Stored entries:
>>>

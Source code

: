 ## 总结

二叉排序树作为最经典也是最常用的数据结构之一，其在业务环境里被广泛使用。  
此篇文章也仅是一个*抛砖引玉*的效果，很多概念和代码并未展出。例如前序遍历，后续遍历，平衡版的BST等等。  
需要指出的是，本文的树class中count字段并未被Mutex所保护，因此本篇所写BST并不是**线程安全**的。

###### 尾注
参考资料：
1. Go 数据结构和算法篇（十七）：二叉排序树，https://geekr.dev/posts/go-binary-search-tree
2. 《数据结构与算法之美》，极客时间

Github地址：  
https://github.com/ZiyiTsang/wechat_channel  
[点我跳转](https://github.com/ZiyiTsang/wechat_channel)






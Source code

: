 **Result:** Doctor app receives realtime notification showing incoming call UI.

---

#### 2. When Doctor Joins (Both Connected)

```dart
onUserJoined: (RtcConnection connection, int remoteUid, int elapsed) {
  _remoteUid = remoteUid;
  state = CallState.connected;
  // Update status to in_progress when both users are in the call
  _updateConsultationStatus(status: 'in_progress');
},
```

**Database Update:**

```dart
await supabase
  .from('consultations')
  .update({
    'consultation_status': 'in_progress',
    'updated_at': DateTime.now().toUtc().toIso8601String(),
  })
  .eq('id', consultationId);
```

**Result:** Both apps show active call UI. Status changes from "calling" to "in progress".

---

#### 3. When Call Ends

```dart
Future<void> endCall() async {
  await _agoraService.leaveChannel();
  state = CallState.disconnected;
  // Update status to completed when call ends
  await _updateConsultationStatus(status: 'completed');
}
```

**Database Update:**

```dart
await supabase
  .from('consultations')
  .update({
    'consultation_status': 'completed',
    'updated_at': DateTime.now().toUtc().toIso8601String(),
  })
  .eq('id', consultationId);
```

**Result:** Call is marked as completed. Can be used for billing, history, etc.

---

<<<

Among the records, find each line where the word "CallState" occurs, and copy it.

  state = CallState.connected;
  state = CallState.disconnected;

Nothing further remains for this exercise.